Results indicate an overall increase in evaporation during 1958-2006, with a decrease up until the mid-1970s and an increase from thereon. Precipitation variability is characterized by substantial interdecadal variations and a negative long-term trend. Evaporation increase, primarily driven by SST variability, together with precipitation decrease resulted in a substantial increase in the loss of fresh water from the Mediterranean Sea toward the overlying atmosphere. An increase in fresh water deficit is consistent with observed Mediterranean Sea salinity tendencies and has broad implications for the Mediterranean water cycle and connected systems.

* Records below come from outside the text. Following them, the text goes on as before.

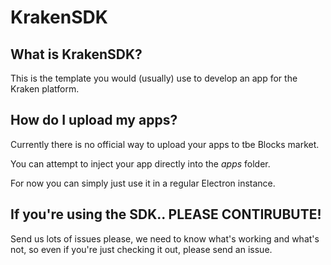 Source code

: # KrakenSDK
## What is KrakenSDK?
This is the template you would (usually) use to develop an app for the Kraken platform.
## How do I upload my apps?
Currently there is no official way to upload your apps to tbe Blocks market.

You can attempt to inject your app directly into the *apps* folder.

For now you can simply just use it in a regular Electron instance.
## If you're using the SDK.. PLEASE CONTIRUBUTE!
Send us lots of issues please, we need to know what's working and what's not, so even if you're just checking it out, please send an issue.
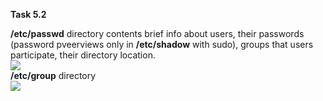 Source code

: **Task 5.2**
<br>

**/etc/passwd** directory contents brief info about users, their passwords (password pveerviews only in **/etc/shadow** with sudo), groups that users participate, their directory location. 
<br>
<img src="https://github.com/HighLandner/DevOps_online_Kharkiv_2021Q1/blob/master/m5/task5.2/images/passwd.png">
<br>
**/etc/group** directory
<br>
<img src="https://github.com/HighLandner/DevOps_online_Kharkiv_2021Q1/blob/master/m5/task5.2/images/group.png">
<br> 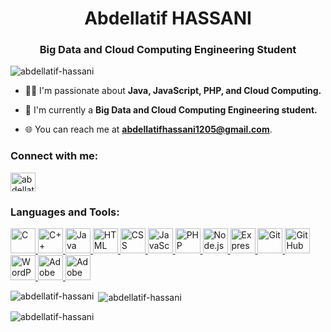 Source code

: <h1 align="center">Abdellatif HASSANI</h1>
<h3 align="center">Big Data and Cloud Computing Engineering Student</h3>

<p align="left"> <img src="https://komarev.com/ghpvc/?username=abdellatif-hassani&label=Profile%20views&color=0e75b6&style=flat" alt="abdellatif-hassani" /> </p>

- 👨‍💻 I'm passionate about **Java, JavaScript, PHP, and Cloud Computing.**

- 💼 I'm currently a **Big Data and Cloud Computing Engineering student.**

- 🌐 You can reach me at **abdellatifhassani1205@gmail.com**.

<h3 align="left">Connect with me:</h3>
<p align="left">
<a href="https://linkedin.com/in/abdellatif-hassani/" target="blank"><img align="center" src="https://raw.githubusercontent.com/rahuldkjain/github-profile-readme-generator/master/src/images/icons/Social/linked-in-alt.svg" alt="abdellatif-hassani" height="30" width="40" /></a>
</p>

<h3 align="left">Languages and Tools:</h3>
<p align="left">
  <a href="#" target="_blank"> <img src="c-logo-url" alt="C" width="40" height="40"/> </a>
  <a href="#" target="_blank"> <img src="cpp-logo-url" alt="C++" width="40" height="40"/> </a>
  <a href="#" target="_blank"> <img src="java-logo-url" alt="Java" width="40" height="40"/> </a>
  <a href="#" target="_blank"> <img src="html-logo-url" alt="HTML" width="40" height="40"/> </a>
  <a href="#" target="_blank"> <img src="css-logo-url" alt="CSS" width="40" height="40"/> </a>
  <a href="#" target="_blank"> <img src="js-logo-url" alt="JavaScript" width="40" height="40"/> </a>
  <a href="#" target="_blank"> <img src="php-logo-url" alt="PHP" width="40" height="40"/> </a>
  <a href="#" target="_blank"> <img src="nodejs-logo-url" alt="Node.js" width="40" height="40"/> </a>
  <a href="#" target="_blank"> <img src="expressjs-logo-url" alt="Express.js" width="40" height="40"/> </a>
  <a href="#" target="_blank"> <img src="git-logo-url" alt="Git" width="40" height="40"/> </a>
  <a href="#" target="_blank"> <img src="github-logo-url" alt="GitHub" width="40" height="40"/> </a>
  <a href="#" target="_blank"> <img src="wordpress-logo-url" alt="WordPress" width="40" height="40"/> </a>
  <a href="#" target="_blank"> <img src="photoshop-logo-url" alt="Adobe Photoshop" width="40" height="40"/> </a>
  <a href="#" target="_blank"> <img src="illustrator-logo-url" alt="Adobe Illustrator" width="40" height="40"/> </a>
</p>

<p align="center">
  <img align="left" src="https://github-readme-stats.vercel.app/api?username=abdellatif-hassani&theme=tokyonight&show_icons=true&hide_border=true&count_private=true" alt="abdellatif-hassani" />
</p>
<p>&nbsp;<img align="center" src="https://github-readme-streak-stats.herokuapp.com/?user=abdellatif-hassani&theme=tokyonight&hide_border=true" alt="abdellatif-hassani" /></p>
<p><img align="center" src="https://github-readme-stats.vercel.app/api/top-langs/?username=abdellatif-hassani&theme=tokyonight&show_icons=true&hide_border=true&layout=compact" alt="abdellatif-hassani" /></p>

These observational results are in qualitative agreement with simulated Mediterranean Sea water cycle behavior from a large ensemble of CMIP3 models. However, simulated anomalies are about one order of magnitude smaller than observed. This inconsistency and the large uncertainties associated with the observational rates of change highlight the need for more research to better characterize and understand Mediterranean water cycle variations in recent decades, and better simulate crucial underlying processes in global models.
Figure. Decadal variations in Mediterranean Sea mean evaporation (E) minus precipitation (P) over the period 1958-2007. Shown are 6-yrs running means of Mediterranean Sea area-averaged evaporation anomalies relative to the period 1988-2000 (lines, mm/d). Various observational sources are used (see legend; left hand scale). Annual mean values based on OAFlux and GPCP data are also represented (symbols). CMIP3 models ensemble running mean averages are also displayed (note different scale at right). Adapted from Mariotti A, 2010: Recent changes in Mediterranean water cycle: a pathway toward long-term regional hydroclimatic change? J of Climate, Vol. 23, No. 6.: 1513-1525.